Oleh Much. Khoiri
DENGAN kesengajaan saya membuat judul di atas. Namun, perlu saya tegaskan, bahwa konsep warisan dalam konteks ini tidaklah merujuk kepada warisan materiil atau finansial. Lebih dari itu, warisan di sini mengacu ke warisan imaterial, yakni warisan ilmu atau pengetahuan yang dikandung di dalam buku ini. Sementara itu, ahli warisnya bukan terbatas pada keluarganya, melainkan juga masyarakat pembaca.
Di mata penulis, buku adalah hasil permenungan dan pemikiran yang telah dilakoninya dalam rentang waktu tertentu. Dengan buku penulis menyampaikan sesuatu pesan penting kepada pembaca, dengan harapan bahwa kandungan ilmu atau pengetahuan dalam buku itu berkembang dan meluas secara berkesinambungan di kalangan pembacanya—baik keluarga maupun pembaca umum.
Dengan kalimat lain, lewat bukulah penulis beramal jariyah, suatu amal yang pahalanya terus mengalir selama amal itu tetap bekerja atau dikerjakan oleh orang lain. Bahkan, alirannya akan semakin menderas jika amal jariyah ilmu dalam buku itu dikembangkan lebih bermanfaat lagi—dan oleh lebih banyak orang lain yang mengembangkannya.

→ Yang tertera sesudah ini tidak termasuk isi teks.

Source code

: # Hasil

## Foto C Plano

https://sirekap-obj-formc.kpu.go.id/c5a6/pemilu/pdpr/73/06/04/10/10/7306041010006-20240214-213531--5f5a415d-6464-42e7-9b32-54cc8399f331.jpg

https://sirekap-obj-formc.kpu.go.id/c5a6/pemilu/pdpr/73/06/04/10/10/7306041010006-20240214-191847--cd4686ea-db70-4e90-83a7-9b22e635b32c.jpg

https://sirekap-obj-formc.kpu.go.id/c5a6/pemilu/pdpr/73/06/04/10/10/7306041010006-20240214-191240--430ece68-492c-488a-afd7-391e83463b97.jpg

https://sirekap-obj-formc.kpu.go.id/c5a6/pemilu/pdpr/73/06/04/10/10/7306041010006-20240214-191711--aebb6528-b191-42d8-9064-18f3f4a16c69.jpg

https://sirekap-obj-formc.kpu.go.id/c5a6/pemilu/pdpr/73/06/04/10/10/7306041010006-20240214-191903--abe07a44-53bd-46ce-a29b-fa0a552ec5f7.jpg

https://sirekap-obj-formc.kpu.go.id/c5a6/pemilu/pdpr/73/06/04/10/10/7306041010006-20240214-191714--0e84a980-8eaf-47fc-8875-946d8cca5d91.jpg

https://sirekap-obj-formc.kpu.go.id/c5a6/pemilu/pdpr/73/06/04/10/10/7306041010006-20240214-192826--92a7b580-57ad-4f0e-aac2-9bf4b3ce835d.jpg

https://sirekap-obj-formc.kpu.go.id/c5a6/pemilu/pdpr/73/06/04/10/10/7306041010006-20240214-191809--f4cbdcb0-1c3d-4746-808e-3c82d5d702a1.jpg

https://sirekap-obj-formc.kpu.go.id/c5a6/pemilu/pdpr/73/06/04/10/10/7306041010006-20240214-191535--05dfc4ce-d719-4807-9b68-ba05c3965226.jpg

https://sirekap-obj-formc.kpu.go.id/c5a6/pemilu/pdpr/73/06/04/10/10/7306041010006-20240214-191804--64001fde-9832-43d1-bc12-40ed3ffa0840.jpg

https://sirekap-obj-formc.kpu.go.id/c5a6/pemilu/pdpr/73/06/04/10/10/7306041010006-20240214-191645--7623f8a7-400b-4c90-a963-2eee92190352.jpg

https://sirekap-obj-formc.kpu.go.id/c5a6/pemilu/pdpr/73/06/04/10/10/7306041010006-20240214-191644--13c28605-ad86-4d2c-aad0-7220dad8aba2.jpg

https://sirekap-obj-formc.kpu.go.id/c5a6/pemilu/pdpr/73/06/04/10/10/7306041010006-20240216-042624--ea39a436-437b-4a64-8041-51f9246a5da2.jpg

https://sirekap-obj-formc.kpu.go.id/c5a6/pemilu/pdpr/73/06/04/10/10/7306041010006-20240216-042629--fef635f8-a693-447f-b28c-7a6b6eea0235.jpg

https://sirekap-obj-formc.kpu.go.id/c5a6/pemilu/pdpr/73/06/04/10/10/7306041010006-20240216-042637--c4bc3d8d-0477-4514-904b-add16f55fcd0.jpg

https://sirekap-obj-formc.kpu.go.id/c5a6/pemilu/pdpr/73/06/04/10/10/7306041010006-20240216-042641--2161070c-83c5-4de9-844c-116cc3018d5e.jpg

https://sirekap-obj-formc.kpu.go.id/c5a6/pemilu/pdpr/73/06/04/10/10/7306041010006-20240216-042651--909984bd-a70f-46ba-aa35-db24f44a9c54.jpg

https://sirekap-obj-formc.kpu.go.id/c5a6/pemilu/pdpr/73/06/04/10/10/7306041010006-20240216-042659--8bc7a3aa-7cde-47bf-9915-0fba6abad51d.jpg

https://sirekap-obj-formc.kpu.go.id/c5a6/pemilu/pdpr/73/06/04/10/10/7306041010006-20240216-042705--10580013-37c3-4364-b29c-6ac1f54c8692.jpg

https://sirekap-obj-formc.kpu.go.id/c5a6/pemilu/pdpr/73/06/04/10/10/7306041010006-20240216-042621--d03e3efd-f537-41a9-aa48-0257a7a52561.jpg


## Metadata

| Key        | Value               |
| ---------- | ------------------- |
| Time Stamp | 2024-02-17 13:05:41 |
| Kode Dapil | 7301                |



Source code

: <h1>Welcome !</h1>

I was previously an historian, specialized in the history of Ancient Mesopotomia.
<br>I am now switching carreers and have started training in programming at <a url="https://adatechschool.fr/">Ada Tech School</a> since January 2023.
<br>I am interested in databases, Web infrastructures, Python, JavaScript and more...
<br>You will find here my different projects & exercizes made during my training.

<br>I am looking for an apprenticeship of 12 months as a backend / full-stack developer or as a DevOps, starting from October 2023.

Bagi yang mampu menulis, penting kiranya menulis buku untuk warisan bagi anak cucu. Bila warisan harta benda kerap mendatangkan perpecahan dan malapetaka, maka percayalah: warisan buku tidaklah demikian. Setidaknya, jika hanya untuk dibaca dan dipelajari, buku bisa digandakan atau dicetak dalam jumlah besar, sehingga tidak perlu menjadi bahan perebutan satu sama lain. Perebutan buku hanya ada dalam dunia persilatan.
Dalam bukunya Buku-Buku Pengubah Sejarah, Robert B. Downs (2001) mengilustrasikan begini: Sepanjang sejarah dapat kita temukan bukti yang bertumpuk-tumpuk yang menunjukkan bahwa buku-buku bukanlah benda-benda yang remeh, jinak, dan tak berdaya, malah sebaliknya buku-buku seringkali adalah biang yang bersemangat dan hidup, berkuasa mengubah arah perkembangan peristiwa kadang-kadang demi kebaikan kadang-kadang demi keburukan. Buku juga menguatkan adanya kontinuitas pengetahuan dari masa ke masa.
Marilah kita teladani tokoh-tokoh negeri ini yang telah mewariskan buku-buku mereka kepada bangsa kita. Hamka telah mewariskan lebih dari 100 buah buku kepada kita, di antaranya Di Bawah Lindungan Ka’bah. Gus Dur juga mewariskan puluhan buku, dan pendapatnya dibukukan ke dalam banyak buku. Iwan Simatupang mewariskan Merahnya Merah, demikian pula Budi Darma dengan Olenka-nya, atau Emha Ainun Nadjib dengan Seribu Masjid Satu Jumlahnya.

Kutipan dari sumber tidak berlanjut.